In [1]:
import numpy as np
import pandas as pd
from sklearn.feature_extraction.text import CountVectorizer

In [2]:
# Preparação dos dados de entrada
def prepare_input_data(dataframe, column_name):
    vectorizer = CountVectorizer()
    data_matrix = vectorizer.fit_transform(dataframe[column_name])
    return data_matrix, vectorizer

In [3]:
# Classe MTM
class MTM:
    def __init__(self, data_matrix, n_topics, n_iters):
        self.data_matrix = data_matrix
        self.n_docs, self.n_words = data_matrix.shape
        self.n_topics = n_topics
        self.n_iters = n_iters

    def initialize(self):
        self.topic_word_counts = np.random.randint(1, 10, size=(self.n_topics, self.n_words))
        self.topic_counts = np.sum(self.topic_word_counts, axis=1)
        self.document_topic_counts = np.zeros((self.n_docs, self.n_topics))
        self.document_counts = np.zeros(self.n_docs)

    def update(self):
        for d in range(self.n_docs):
            for i in range(self.n_words):
                word_count = self.data_matrix[d, i]
                if word_count > 0:
                    topic_prob = (self.topic_word_counts[:, i] / self.topic_counts) * (self.document_topic_counts[d] / self.document_counts[d])
                    topic_prob = np.nan_to_num(topic_prob, nan=0, posinf=None, neginf=None)
                    topic_prob = np.clip(topic_prob, 1e-10, 1 - 1e-10)
                    topic_prob /= np.sum(topic_prob)

                    new_topic_count = np.random.multinomial(word_count, topic_prob)
                    self.document_topic_counts[d] += new_topic_count
                    self.document_counts[d] += word_count
                    self.topic_word_counts[:, i] += new_topic_count
                    self.topic_counts += new_topic_count

    def fit(self):
        self.initialize()
        for _ in range(self.n_iters):
            self.update()

    def get_topics(self, vectorizer, n_top_words=10):
        feature_names = vectorizer.get_feature_names_out()
        topics = []
        for topic_idx, topic in enumerate(self.topic_word_counts):
            top_words = [feature_names[i] for i in topic.argsort()[:-n_top_words - 1:-1]]
            topics.append((topic_idx, top_words))
        return topics

In [4]:
# Função para treinar o modelo e extrair os tópicos
def train_and_extract_topics(dataframe, column_name, n_topics, n_iters=100, n_top_words=10):
    data_matrix, vectorizer = prepare_input_data(dataframe, column_name)
    mtm = MTM(data_matrix, n_topics, n_iters)
    mtm.fit()
    topics = mtm.get_topics(vectorizer, n_top_words)
    return topics

In [None]:
# Leitura dos dados do dataframe
#df = pd.read_csv('datasets/(processado-final)textos_tuitesPt_2020.csv.gz', names=['texto'])
df = pd.read_csv('datasets/(processado)textos_tuitesPt_2020_0.csv', names=['texto'])
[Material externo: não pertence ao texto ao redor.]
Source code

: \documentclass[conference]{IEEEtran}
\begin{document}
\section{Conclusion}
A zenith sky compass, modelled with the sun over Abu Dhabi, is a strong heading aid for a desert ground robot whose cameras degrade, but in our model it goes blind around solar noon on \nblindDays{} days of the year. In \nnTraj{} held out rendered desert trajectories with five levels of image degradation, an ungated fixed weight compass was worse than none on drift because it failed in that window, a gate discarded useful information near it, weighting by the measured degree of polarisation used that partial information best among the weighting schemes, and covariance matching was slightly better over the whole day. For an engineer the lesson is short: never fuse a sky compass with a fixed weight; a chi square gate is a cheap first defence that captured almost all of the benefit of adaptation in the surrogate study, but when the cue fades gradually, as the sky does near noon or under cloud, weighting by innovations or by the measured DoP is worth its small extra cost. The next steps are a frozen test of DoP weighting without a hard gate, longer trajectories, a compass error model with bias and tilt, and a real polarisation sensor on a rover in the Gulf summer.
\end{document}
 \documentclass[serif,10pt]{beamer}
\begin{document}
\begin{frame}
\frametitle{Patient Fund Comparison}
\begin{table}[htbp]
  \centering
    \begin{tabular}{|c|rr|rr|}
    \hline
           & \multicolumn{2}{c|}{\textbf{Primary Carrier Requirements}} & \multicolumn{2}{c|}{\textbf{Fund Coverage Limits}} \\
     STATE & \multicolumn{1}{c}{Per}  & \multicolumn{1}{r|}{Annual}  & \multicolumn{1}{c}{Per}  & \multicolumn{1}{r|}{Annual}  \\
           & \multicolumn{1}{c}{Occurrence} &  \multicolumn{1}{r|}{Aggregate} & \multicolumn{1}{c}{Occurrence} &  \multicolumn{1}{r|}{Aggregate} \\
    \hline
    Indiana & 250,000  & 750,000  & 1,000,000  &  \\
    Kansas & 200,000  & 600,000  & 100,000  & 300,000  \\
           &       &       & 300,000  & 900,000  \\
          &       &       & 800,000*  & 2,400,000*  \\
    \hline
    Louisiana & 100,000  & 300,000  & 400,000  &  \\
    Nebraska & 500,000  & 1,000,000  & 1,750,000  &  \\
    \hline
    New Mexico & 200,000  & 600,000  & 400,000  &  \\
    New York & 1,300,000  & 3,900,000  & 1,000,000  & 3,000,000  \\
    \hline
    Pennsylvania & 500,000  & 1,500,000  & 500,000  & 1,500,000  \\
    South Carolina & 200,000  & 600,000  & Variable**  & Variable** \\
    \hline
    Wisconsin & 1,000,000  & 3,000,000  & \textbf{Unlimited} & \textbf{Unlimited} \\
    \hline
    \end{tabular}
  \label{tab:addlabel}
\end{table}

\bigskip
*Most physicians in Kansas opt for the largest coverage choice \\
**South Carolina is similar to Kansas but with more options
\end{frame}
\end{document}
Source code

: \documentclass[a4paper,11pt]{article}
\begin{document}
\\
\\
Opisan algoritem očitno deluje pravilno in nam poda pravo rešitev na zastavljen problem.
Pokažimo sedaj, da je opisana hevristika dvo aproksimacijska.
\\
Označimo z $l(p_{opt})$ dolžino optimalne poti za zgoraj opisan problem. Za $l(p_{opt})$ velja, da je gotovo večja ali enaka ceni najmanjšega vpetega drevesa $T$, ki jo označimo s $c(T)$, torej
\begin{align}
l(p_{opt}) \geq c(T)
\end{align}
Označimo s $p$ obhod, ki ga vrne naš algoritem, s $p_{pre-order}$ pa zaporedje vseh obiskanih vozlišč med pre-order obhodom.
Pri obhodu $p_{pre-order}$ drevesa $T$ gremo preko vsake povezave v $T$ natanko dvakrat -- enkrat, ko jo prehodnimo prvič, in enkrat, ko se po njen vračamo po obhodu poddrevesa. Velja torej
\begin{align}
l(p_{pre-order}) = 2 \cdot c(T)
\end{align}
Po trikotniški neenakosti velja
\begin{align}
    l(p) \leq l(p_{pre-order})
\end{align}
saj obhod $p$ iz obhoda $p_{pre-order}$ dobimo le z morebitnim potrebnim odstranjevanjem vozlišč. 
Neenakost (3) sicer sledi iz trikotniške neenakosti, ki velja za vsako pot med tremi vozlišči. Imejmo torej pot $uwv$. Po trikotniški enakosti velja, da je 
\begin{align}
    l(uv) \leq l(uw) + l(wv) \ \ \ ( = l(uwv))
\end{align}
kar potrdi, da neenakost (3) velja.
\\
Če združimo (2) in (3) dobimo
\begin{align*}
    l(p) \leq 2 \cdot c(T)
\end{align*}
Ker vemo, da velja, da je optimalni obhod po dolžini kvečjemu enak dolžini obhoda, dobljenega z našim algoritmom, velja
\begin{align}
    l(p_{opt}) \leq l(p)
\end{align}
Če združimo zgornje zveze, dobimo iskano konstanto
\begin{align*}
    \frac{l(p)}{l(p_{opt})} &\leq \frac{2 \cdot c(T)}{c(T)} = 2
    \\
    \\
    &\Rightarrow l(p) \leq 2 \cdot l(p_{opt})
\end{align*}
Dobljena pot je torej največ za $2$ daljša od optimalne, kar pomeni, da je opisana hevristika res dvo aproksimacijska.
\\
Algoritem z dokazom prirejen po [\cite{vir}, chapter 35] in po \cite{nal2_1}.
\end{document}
# Elimina um valor flutuante que aparece no dataframe (por razões misteriosas)
# o algoritmo não aceita o valor flutuante, que precisa ser filtrado
df = df[df['texto'].apply(lambda x: isinstance(x, str))]
df['texto'].apply(type).value_counts()

df

In [None]:
n_topics = 10
n_iters = 50
n_top_words = 10

topics = train_and_extract_topics(df, 'texto', n_topics, n_iters, n_top_words)

In [None]:
# Imprimir os tópicos encontrados
for topic_idx, top_words in topics:
    print(f"Topic {topic_idx}:")
    print(", ".join(top_words))